È tornato lo spettro della Guerra fredda, l’atomica fa gola a tanti

(di Gianluca Di Feo – repubblica.it) – L’esplosione è avvenuta nel sottosuolo, identica a un terremoto: un vulcano invisibile ha inghiottito il deserto, aprendo un cratere colossale. Così il 23 settembre 1992 si è chiusa la storia degli esperimenti nucleari americani: il botto finale di 1.032 test che per 47 anni hanno generato funghi di fuoco radioattivo negli atolli del Pacifico e nelle lande disabitate del New Mexico, prima di scendere in profondità nelle viscere del pianeta. L’ultimo poligono del Nevada è ancora lì, pronto a riprendere le lezioni di distruzione totale quando l’ordine impartito da Donald Trump diventerà realmente esecutivo. Non ci vorrà poco: serviranno tra diciotto e trentasei mesi dal momento in cui il Congresso finanzierà l’operazione. E questa è l’unica buona notizia.

Il resto dello scenario è drammatico. Perché le parole di Trump fanno eco a quelle pronunciate da Vladimir Putin lo scorso 2 ottobre: «Qualcuno sta preparando test nucleari… La Russia farà lo stesso». Ed echeggiano il passaggio inserito la scorsa settimana nel piano quinquennale di Xi Jinping sul «potenziamento delle capacità di deterrenza strategica». Siamo davanti un vortice di sospetti, in cui tutti sono pronti a mettere mano alle armi temendo che l’avversario lo faccia per primo: come nei duelli del Far West, solo che al posto delle rivoltelle c’è il tasto rosso che scatena l’Apocalisse.

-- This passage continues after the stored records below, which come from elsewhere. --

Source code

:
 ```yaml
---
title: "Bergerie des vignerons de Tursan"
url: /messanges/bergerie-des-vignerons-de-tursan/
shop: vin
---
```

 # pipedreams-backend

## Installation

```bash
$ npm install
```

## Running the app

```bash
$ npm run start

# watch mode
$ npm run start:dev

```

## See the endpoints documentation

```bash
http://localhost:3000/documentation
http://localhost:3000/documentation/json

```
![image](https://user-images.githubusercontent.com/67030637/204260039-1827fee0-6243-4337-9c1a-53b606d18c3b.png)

Ai tempi della Guerra Fredda si era compreso che la sfiducia reciproca creava i pericoli maggiori: malintesi ed equivoci minacciavano di compromettere l’equilibrio del terrore che garantiva la pace. Per questo erano state create linee di comunicazione tra i vertici militari di Mosca e Washington, a partire dal celebre “telefono rosso”. Oggi quelle regole sono state dimenticate e c’è una gara, finora verbale, ad evocare gli spettri di Hiroshima, smantellando l’architettura di trattati che dalla fine degli anni Ottanta hanno ingabbiato l’incubo atomico.

Gli arsenali sono stati ridotti, ma restano terrificanti: 5.177 testate americane, di cui 3700 custodite nei depositi; 5.459 russe, di cui 4.309 nei magazzini; 600 cinesi che entro cinque anni potrebbero diventare mille. Sono in grado di cancellare la vita dalla faccia della Terra. E stanno proliferando. Oltre a Francia, Gran Bretagna, Israele, India, Pakistan, Corea del Nord, altri Paesi meditano di costruire l’atomica: i disegni dell’Iran sono noti, ma la questione sta entrando nel dibattito pubblico della Corea del Sud, della Polonia, dell’Ucraina e persino del Giappone.

Trump d’altronde già durante la prima amministrazione si è mostrato convinto che Mosca e Pechino avessero ripreso segretamente i test sotterranei. Lo aveva esplicitato un documento ufficiale del 2019: «La Russia li ha probabilmente realizzati nel sito di Novaya Zemlya e la Cina ha probabilmente fatto prove multiple lo scorso anno». Quel «probabilmente» era stato sufficiente a spingere la Casa Bianca a valutare nel 2020 la ripresa delle sperimentazioni. Funzionari anonimi avevano spiegato al Washington Post che il presidente le considerava uno strumento per spingere Xi e Putin a trattare, ignorando che nei confronti strategici i canoni della deterrenza impongono di rispondere alla forza con la forza per non perdere la credibilità.

Molti analisti reputano che Trump ragioni ancora alla stessa maniera e intenda replicare con la nuova mossa ai due prototipi di super-arma esibiti dal Cremlino nel giro di tre giorni. Vuole riaffermare la supremazia statunitense, il Make America Great Again pure nell’arsenale nucleare: «I test servono per essere certi del suo funzionamento», ha sottolineato ieri il suo vice JD Vance. Gli scienziati non sono d’accordo e sostengono che le verifiche si realizzano con le simulazioni informatiche.

Ma alla Casa Bianca oggi la scienza conta poco. E l’uomo che ambiva al Nobel per la Pace adesso rischia di riaprire la sfida più letale di tutte.